Radiohead were noted as being fans of the film, and regularly watched it when on tour. According to bassist Colin Greenwood, his brother Jonny made the whole band watch the film, saying "now this is how we should do videos". Colin, however, was critical of the direction, which he described as "Dave Gilmour sitting on his arse playing guitar and Roger Waters with long greasy hair, sandals and dusty flares, staggers over and picks up this big beater and whacks this gong. Ridiculous."
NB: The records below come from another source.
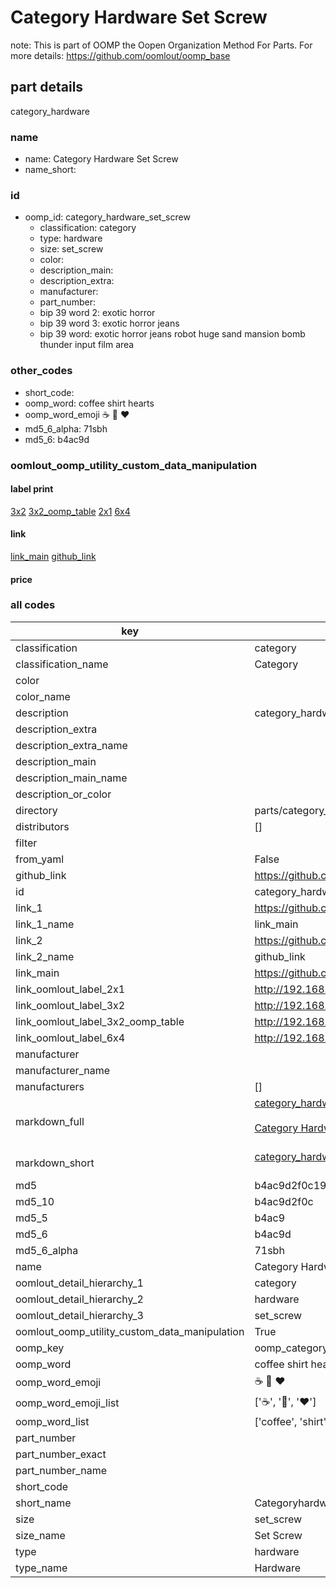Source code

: # Category Hardware Set Screw  

note: This is part of OOMP the Oopen Organization Method For Parts. For more details: https://github.com/oomlout/oomp_base

##  part details



category_hardware

### name
* name: Category Hardware Set Screw
* name_short: 
### id
* oomp_id: category_hardware_set_screw
  * classification: category
  * type: hardware
  * size: set_screw
  * color: 
  * description_main: 
  * description_extra: 
  * manufacturer: 
  * part_number: 
  * bip 39 word 2: exotic horror
  * bip 39 word 3: exotic horror jeans
  * bip 39 word: exotic horror jeans robot huge sand mansion bomb thunder input film area

### other_codes
* short_code: 
* oomp_word: coffee shirt hearts
* oomp_word_emoji :coffee: :shirt: :hearts:
* md5_6_alpha: 71sbh
* md5_6: b4ac9d






### oomlout_oomp_utility_custom_data_manipulation
#### label print
[3x2](http://192.168.1.245:1112/?label=oomp%2071sbh)
[3x2_oomp_table](http://192.168.1.107:1112/?label=oomp%2071sbh)
[2x1](http://192.168.1.242:1112/?label=oomp%2071sbh)
[6x4](http://192.168.1.55:1112/?label=oomp%2071sbh)    

#### link

[link_main](https://github.com/oomlout/oomlout_oomp_current_version_messy/tree/main/parts/category_hardware_set_screw) [github_link](https://github.com/oomlout/oomlout_oomp_part_src/tree/main/parts/category_hardware_set_screw)                             

#### price







### all codes 
| key | value |  
| --- | --- |  
| classification | category |  
| classification_name | Category |  
| color |  |  
| color_name |  |  
| description | category_hardware |  
| description_extra |  |  
| description_extra_name |  |  
| description_main |  |  
| description_main_name |  |  
| description_or_color |   |  
| directory | parts/category_hardware_set_screw |  
| distributors | [] |  
| filter |  |  
| from_yaml | False |  
| github_link | https://github.com/oomlout/oomlout_oomp_part_src/tree/main/parts/category_hardware_set_screw |  
| id | category_hardware_set_screw |  
| link_1 | https://github.com/oomlout/oomlout_oomp_current_version_messy/tree/main/parts/category_hardware_set_screw |  
| link_1_name | link_main |  
| link_2 | https://github.com/oomlout/oomlout_oomp_part_src/tree/main/parts/category_hardware_set_screw |  
| link_2_name | github_link |  
| link_main | https://github.com/oomlout/oomlout_oomp_current_version_messy/tree/main/parts/category_hardware_set_screw |  
| link_oomlout_label_2x1 | http://192.168.1.242:1112/?label=oomp%2071sbh |  
| link_oomlout_label_3x2 | http://192.168.1.245:1112/?label=oomp%2071sbh |  
| link_oomlout_label_3x2_oomp_table | http://192.168.1.107:1112/?label=oomp%2071sbh |  
| link_oomlout_label_6x4 | http://192.168.1.55:1112/?label=oomp%2071sbh |  
| manufacturer |  |  
| manufacturer_name |  |  
| manufacturers | [] |  
| markdown_full | [category_hardware_set_screw](https://github.com/oomlout/oomlout_oomp_current_version_messy/tree/main/parts/category_hardware_set_screw)<br>[](https://github.com/oomlout/oomlout_oomp_current_version_messy/tree/main/parts/category_hardware_set_screw)<br>[Category Hardware Set Screw](https://github.com/oomlout/oomlout_oomp_current_version_messy/tree/main/parts/category_hardware_set_screw)<br><br> |  
| markdown_short | [category_hardware_set_screw](https://github.com/oomlout/oomlout_oomp_current_version_messy/tree/main/parts/category_hardware_set_screw)<br><br> |  
| md5 | b4ac9d2f0c1930eafcb75bb2ef5b6a80 |  
| md5_10 | b4ac9d2f0c |  
| md5_5 | b4ac9 |  
| md5_6 | b4ac9d |  
| md5_6_alpha | 71sbh |  
| name | Category Hardware Set Screw |  
| oomlout_detail_hierarchy_1 | category |  
| oomlout_detail_hierarchy_2 | hardware |  
| oomlout_detail_hierarchy_3 | set_screw |  
| oomlout_oomp_utility_custom_data_manipulation | True |  
| oomp_key | oomp_category_hardware_set_screw |  
| oomp_word | coffee shirt hearts |  
| oomp_word_emoji | :coffee: :shirt: :hearts: |  
| oomp_word_emoji_list | [':coffee:', ':shirt:', ':hearts:'] |  
| oomp_word_list | ['coffee', 'shirt', 'hearts'] |  
| part_number |  |  
| part_number_exact |  |  
| part_number_name |  |  
| short_code |  |  
| short_name | Categoryhardware |  
| size | set_screw |  
| size_name | Set Screw |  
| type | hardware |  
| type_name | Hardware |  
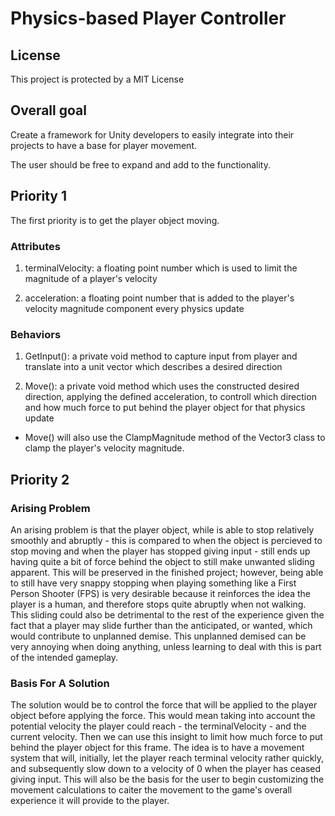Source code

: # Physics-based Player Controller

## License

This project is protected by a MIT License

## Overall goal

Create a framework for Unity developers to easily integrate into their projects to have a base for player movement.

The user should be free to expand and add to the functionality.

## Priority 1

The first priority is to get the player object moving.

### Attributes

1. terminalVelocity: a floating point number which is used to limit the magnitude of a player's velocity

2. acceleration: a floating point number that is added to the player's velocity magnitude component every physics update

### Behaviors

1. GetInput(): a private void method to capture input from player and translate into a unit vector which describes a desired direction

2. Move(): a private void method which uses the constructed desired direction, applying the defined acceleration, to controll which direction and how much force to put behind the player object for that physics update
  - Move() will also use the ClampMagnitude method of the Vector3 class to clamp the player's velocity magnitude.

## Priority 2

### Arising Problem

An arising problem is that the player object, while is able to stop relatively smoothly and abruptly - this is compared to when the object is percieved to stop moving and when the player has stopped giving input - still ends up having quite a bit of force behind the object to still make unwanted sliding apparent. This will be preserved in the finished project; however, being able to still have very snappy stopping when playing something like a First Person Shooter (FPS) is very desirable because it reinforces the idea the player is a human, and therefore stops quite abruptly when not walking. This sliding could also be detrimental to the rest of the experience given the fact that a player may slide further than the anticipated, or wanted, which would contribute to unplanned demise. This unplanned demised can be very annoying when doing anything, unless learning to deal with this is part of the intended gameplay.

### Basis For A Solution

The solution would be to control the force that will be applied to the player object before applying the force. This would mean taking into account the potential velocity the player could reach - the terminalVelocity - and the current velocity. Then we can use this insight to limit how much force to put behind the player object for this frame. The idea is to have a movement system that will, initially, let the player reach terminal velocity rather quickly, and subsequently slow down to a velocity of 0 when the player has ceased giving input. This will also be the basis for the user to begin customizing the movement calculations to caiter the movement to the game's overall experience it will provide to the player.
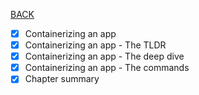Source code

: [BACK](../README.md)
- [x] Containerizing an app
- [x] Containerizing an app - The TLDR
- [x] Containerizing an app - The deep dive
- [x] Containerizing an app - The commands
- [x] Chapter summary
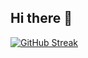 ## Hi there 👋

[![GitHub Streak](https://github-readme-streak-stats.herokuapp.com/?user=SametCimen1&theme=highcontrast&border=ffffff&stroke=ffffff&ring=00ff00&fire=00ff7b&currStreakNum=00d3de&sideNums=00d3de&currStreakLabel=00ffdd&sideLabels=00ffdd)](https://git.io/streak-stats)
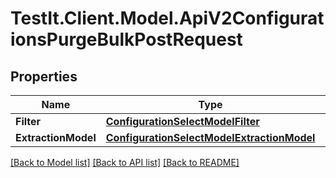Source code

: # TestIt.Client.Model.ApiV2ConfigurationsPurgeBulkPostRequest

## Properties

Name | Type | Description | Notes
------------ | ------------- | ------------- | -------------
**Filter** | [**ConfigurationSelectModelFilter**](ConfigurationSelectModelFilter.md) |  | [optional] 
**ExtractionModel** | [**ConfigurationSelectModelExtractionModel**](ConfigurationSelectModelExtractionModel.md) |  | [optional] 

[[Back to Model list]](../README.md#documentation-for-models) [[Back to API list]](../README.md#documentation-for-api-endpoints) [[Back to README]](../README.md)

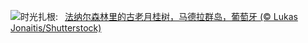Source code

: ![](https://www.bing.com/th?id=OHR.FanalForest_ZH-CN2203572101_UHD.jpg&w=1000)时光扎根:&nbsp;&ensp;[法纳尔森林里的古老月桂树，马德拉群岛，葡萄牙 (© Lukas Jonaitis/Shutterstock)](https://www.bing.com/th?id=OHR.FanalForest_ZH-CN2203572101_UHD.jpg)
<br><br/>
In July 2016, Gilmour returned to the amphitheatre where the filming took place and performed two live concerts, as part of his Rattle That Lock Tour. While there, he was named an honorary citizen of Pompeii. The concerts were recorded and released in 2017 as Live at Pompeii. Nick Mason also returned to Pompeii in July 2023, when his band Nick Mason's Saucerful of Secrets, focused on performing Pink Floyd material prior to The Dark Side of the Moon, performed at the Pompeii Grand Theatre. He was also named an honorary citizen of Pompeii on the occasion.